Reports of the decision made by some Swiss towns to ban asylum seekers from public spaces are depressingly familiar here in the UK. So too were the recent comments from Roman Staub, mayor of the town of Menzingen, who stated asylum seekers should be banned from “sensitive areas” such as the vicinity of a school. He said: “This is certainly a very difficult area, because here asylum-seekers could meet our schoolchildren - young girls or young boys.”
The not-so-subtle subtext here is easy to decipher. Asylum seekers have become, in effect, the bogeymen of folk tales.
Unfortunately, it is this image of the asylum seeker – as outsider, invader and criminal – that has been a staple feature of the tabloid representation of asylum over the past 15 years or so. For the right-wing tabloid press in Britain the greatest threat to the social fabric of Britain is the continual influx into the country of asylum seekers and illegal immigrants.
The same old story
Barely a week passes without reports of asylum seekers casually entering Britain. They are, we are told, seduced by the lure of state offered riches, superior housing and a life of luxury. The consistent point is that Britain is too full and cannot afford the cost of hosting so many asylum seekers applying for refugee status.
A great deal of media attention focuses on numbers and cost to the taxpayer. Given the level of animosity, and the sheer amount of coverage, it is fair to say that (for sections of the British press) asylum seekers and refugees have become the latest in a long line of what Stanley Cohen defined as “folk devils”.
According to Cohen, certain minority groups become the subjects of moral panics. These are people who are perceived to exist apart from the core values of consensual society and are therefore a risk to the continued existence of accepted norms. The media, and in particular the press, have been instrumental in the demonisation of refugees, whipping up hysteria whilst calling for tighter immigration controls.
One of the stereotypes that clearly emerges is of unwanted and threatening outsiders in British communities.

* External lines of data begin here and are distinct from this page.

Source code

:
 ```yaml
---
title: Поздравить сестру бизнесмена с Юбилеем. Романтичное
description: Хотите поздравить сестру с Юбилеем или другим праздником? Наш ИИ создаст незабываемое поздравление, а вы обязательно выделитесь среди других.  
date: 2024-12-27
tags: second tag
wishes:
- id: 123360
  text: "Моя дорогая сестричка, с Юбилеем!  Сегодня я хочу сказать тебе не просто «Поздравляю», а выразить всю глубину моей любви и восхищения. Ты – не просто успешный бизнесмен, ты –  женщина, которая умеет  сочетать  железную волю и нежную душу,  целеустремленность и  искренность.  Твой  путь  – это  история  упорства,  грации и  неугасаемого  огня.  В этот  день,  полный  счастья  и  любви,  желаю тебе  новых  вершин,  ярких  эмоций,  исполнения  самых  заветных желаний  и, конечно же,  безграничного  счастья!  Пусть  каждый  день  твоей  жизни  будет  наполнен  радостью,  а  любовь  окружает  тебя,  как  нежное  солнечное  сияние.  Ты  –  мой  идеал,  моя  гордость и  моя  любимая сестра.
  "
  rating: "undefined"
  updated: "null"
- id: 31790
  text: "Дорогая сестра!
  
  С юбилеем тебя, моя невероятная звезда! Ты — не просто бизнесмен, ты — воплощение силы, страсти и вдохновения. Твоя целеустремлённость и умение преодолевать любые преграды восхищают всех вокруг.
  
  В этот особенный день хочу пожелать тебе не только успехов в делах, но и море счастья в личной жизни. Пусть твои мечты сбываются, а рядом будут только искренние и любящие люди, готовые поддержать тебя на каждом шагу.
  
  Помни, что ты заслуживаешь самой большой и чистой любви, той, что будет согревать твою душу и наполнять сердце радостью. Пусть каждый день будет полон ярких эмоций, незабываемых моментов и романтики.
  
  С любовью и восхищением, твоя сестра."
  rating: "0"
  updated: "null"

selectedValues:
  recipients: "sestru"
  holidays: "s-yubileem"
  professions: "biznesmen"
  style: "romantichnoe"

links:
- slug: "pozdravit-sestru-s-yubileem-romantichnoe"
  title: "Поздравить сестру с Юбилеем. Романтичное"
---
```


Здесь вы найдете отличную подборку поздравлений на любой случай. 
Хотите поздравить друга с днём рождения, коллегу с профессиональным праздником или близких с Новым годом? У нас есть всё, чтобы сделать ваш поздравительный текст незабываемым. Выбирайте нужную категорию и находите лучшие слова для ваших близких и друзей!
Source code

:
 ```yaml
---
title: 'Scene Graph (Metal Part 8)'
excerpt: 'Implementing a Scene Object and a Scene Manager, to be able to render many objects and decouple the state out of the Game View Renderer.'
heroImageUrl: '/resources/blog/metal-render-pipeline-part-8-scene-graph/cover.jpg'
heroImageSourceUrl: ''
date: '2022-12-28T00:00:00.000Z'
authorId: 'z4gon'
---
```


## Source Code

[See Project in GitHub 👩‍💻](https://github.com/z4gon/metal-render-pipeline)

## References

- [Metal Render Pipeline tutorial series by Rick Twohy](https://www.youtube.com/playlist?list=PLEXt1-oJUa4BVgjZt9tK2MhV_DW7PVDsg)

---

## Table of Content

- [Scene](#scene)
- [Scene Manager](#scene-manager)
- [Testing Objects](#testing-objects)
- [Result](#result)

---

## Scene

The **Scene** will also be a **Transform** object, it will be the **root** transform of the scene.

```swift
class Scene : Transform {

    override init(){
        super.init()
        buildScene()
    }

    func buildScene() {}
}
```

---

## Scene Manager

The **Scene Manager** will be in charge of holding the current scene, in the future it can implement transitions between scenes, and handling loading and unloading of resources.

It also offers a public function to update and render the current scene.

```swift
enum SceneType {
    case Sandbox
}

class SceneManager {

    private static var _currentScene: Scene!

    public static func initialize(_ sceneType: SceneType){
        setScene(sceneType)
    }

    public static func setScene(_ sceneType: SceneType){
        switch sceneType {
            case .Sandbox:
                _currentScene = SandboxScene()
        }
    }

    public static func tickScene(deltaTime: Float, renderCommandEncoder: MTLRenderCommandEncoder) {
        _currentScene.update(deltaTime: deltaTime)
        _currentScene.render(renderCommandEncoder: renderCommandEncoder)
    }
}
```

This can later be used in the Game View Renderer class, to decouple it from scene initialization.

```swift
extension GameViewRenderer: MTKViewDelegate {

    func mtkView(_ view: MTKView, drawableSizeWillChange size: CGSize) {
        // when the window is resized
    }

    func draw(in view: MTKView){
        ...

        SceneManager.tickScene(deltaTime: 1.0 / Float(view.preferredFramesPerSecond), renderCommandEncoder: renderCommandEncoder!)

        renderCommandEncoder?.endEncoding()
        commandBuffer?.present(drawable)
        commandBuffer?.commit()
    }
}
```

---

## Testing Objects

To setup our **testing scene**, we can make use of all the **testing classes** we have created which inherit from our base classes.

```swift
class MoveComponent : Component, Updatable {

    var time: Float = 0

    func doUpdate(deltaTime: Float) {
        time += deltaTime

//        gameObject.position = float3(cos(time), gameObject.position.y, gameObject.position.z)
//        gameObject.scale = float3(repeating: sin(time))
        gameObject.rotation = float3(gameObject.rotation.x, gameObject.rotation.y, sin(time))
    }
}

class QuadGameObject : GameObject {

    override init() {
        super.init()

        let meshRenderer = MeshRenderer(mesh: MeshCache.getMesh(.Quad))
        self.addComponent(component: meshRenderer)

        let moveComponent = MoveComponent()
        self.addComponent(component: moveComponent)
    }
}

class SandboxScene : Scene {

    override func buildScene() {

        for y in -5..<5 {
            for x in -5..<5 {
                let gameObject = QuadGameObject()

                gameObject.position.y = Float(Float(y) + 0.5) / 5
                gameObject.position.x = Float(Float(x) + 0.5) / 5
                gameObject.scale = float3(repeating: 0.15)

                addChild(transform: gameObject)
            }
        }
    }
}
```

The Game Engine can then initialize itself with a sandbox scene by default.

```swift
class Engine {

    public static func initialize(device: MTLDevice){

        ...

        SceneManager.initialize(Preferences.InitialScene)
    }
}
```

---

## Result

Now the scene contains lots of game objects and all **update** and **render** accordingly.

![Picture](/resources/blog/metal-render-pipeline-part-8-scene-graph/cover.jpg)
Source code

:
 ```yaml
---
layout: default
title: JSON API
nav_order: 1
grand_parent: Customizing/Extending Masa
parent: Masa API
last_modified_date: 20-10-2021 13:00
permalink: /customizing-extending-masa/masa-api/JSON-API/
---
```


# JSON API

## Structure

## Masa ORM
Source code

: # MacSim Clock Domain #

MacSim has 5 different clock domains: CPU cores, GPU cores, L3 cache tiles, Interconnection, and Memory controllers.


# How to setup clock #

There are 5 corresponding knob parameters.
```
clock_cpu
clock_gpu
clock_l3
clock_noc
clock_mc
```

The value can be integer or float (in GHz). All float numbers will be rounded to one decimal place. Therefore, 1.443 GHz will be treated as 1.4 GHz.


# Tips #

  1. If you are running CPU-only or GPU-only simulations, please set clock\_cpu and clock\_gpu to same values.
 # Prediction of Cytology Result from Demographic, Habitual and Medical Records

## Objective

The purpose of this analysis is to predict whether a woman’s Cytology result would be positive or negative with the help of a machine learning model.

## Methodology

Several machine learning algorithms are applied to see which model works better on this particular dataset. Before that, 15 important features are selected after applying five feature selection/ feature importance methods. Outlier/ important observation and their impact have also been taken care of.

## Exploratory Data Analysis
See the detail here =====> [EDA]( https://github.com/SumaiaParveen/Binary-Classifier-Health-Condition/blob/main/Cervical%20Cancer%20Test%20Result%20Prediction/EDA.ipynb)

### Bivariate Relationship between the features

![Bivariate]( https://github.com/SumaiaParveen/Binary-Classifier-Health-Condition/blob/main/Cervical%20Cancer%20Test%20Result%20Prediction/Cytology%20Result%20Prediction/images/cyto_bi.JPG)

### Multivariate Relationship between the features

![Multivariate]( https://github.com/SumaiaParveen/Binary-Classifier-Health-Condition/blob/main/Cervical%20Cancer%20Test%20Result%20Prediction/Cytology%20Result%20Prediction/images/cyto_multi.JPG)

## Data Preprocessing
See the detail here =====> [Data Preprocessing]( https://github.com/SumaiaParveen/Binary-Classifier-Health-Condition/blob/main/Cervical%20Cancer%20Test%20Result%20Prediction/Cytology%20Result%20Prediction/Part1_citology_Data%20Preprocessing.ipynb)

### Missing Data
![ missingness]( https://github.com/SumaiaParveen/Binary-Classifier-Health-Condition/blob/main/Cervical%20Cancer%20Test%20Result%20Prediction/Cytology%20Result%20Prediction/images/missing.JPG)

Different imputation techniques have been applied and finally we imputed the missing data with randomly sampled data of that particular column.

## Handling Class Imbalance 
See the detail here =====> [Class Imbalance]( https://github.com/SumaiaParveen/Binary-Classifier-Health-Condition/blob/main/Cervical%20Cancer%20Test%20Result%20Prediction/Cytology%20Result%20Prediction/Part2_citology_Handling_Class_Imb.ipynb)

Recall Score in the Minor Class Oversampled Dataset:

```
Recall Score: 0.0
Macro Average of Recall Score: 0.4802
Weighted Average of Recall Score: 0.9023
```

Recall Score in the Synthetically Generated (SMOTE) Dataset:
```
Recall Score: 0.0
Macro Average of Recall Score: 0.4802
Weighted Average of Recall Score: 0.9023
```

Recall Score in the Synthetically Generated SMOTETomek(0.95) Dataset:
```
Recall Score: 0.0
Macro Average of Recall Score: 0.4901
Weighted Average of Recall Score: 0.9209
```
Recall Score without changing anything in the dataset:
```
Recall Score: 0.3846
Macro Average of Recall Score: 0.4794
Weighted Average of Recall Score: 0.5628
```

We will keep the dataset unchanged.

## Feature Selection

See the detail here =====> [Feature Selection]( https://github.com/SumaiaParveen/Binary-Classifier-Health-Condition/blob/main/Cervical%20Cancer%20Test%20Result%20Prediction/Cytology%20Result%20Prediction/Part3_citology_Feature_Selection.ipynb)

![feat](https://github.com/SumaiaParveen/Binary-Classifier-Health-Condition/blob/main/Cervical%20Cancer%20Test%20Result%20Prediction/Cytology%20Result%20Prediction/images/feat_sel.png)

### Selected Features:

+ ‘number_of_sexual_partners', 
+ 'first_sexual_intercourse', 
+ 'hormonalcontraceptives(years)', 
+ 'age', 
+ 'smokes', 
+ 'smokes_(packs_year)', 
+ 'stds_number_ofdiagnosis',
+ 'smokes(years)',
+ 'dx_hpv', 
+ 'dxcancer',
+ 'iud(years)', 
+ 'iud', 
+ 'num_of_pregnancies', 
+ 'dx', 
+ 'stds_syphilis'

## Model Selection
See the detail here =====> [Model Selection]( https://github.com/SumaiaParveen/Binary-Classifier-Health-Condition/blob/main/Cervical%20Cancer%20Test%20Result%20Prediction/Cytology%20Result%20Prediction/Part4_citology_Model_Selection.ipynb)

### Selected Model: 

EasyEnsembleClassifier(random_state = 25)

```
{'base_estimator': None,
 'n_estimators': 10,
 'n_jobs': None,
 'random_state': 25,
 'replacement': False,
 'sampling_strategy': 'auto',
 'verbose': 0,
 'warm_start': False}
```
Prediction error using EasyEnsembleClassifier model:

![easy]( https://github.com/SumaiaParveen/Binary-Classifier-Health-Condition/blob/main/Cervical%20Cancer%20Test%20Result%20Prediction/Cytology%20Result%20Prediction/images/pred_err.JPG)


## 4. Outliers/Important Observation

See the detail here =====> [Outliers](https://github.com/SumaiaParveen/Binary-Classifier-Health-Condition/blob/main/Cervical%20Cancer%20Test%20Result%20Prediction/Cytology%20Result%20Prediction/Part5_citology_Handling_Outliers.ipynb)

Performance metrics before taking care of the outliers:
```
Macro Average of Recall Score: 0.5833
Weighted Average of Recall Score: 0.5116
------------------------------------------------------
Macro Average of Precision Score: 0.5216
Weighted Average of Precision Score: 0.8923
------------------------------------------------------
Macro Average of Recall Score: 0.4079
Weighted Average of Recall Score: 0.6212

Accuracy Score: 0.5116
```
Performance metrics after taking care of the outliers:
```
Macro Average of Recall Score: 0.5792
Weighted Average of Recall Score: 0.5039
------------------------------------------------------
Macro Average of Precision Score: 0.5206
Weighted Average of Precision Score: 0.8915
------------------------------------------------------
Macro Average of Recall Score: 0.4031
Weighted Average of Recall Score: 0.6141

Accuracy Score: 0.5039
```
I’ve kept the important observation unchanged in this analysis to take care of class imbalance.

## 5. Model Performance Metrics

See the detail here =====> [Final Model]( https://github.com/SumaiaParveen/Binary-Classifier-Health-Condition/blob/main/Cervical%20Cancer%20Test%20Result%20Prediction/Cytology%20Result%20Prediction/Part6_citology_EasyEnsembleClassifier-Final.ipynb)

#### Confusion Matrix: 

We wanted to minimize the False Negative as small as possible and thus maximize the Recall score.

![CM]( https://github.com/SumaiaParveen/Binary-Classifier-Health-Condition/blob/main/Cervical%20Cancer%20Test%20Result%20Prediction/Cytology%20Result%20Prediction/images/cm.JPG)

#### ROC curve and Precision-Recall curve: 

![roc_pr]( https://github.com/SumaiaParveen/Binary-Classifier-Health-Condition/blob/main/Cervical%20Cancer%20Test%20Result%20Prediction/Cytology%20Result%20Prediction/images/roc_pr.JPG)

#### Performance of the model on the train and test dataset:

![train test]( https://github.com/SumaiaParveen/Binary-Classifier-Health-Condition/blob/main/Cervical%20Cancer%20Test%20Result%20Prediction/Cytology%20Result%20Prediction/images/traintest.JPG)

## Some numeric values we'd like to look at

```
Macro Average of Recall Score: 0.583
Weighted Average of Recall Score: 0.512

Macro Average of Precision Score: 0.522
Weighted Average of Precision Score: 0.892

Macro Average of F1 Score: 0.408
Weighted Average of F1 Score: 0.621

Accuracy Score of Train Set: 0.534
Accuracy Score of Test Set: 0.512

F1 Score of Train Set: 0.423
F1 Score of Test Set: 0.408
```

Though the relationship between public opinion and media coverage is a complex one, what is evident from various studies of coverage of asylum seekers and refugees is the fact that the population of Britain is presented, via its right-wing press and television news, with coverage that is one dimensional, repetitive and alarmist.
When Lord Justice Leveson submitted his report into the ethics and practices of the press in November 2012, he stated:
When assessed as a whole, the evidence of discriminatory, sensational or unbalanced reporting in relation to ethnic minorities, immigrants and/or asylum seekers, is concerning. The press can have significant influence over community relations and the way in which parts of society perceive other parts. While newspapers are entitled to express strong views on minority issues, immigration and asylum, it is important that stories on those issues are accurate, and are not calculated to exacerbate community divisions or increase resentment.
The situation in 2013 is little better. As I write, I take a trip to the Daily Mail website and find that in July the paper ran stories under these headlines:
Park Lane gipsies sent packing: Police swoop on camp in central London and offer Roma free flights home (but only if they fancy it)
Defunct UK Border Agency paid out £13m in a year for legal costs in immigration cases it lost
True toll of mass migration on UK life: Half of Britons suffer under strain placed on schools, police, NHS and housing.
And from the Daily Express:
- EU flooded with 1,000 asylum seeker applications EVERY day.
Fury at £32m bill to care for failed asylum seekers
This sort of reporting matters a great deal because, obvious though it may be, research tells us that the media is the most important and powerful force that helps shape public opinion about “controversial” issues such as immigration and asylum.
It’s no wonder, then, that there is a vast disparity between what the British public believes to be the state of the nation, and the actual reality reflected by sober statistics. Average estimates of the total immigrant population were found to be two to three times higher than reality.
The other side
I don’t think anyone could deny that there are problems with the UK government’s policies toward immigration and asylum. What we need to do debate these issues calmly and rationally without resorting to hysteria and scare mongering.
What if the Mail, Express and the Sun told us that almost all asylum seekers are not allowed to work and are therefore forced rely on state support which can be as little as £5 a day? What if they told us, on their front pages, that crime levels in neighbourhoods that have experienced mass immigration from eastern Europe over the past 10 years has fallen significantly?
And what if they actually appealed to our basic humanity? What if they concentrated on the underlying reasons for asylum seeking – the suffering and misery endured by people forced to flee their home countries? Well, that certainly would be news. News beyond the continual repetition of a few insidious, odious themes.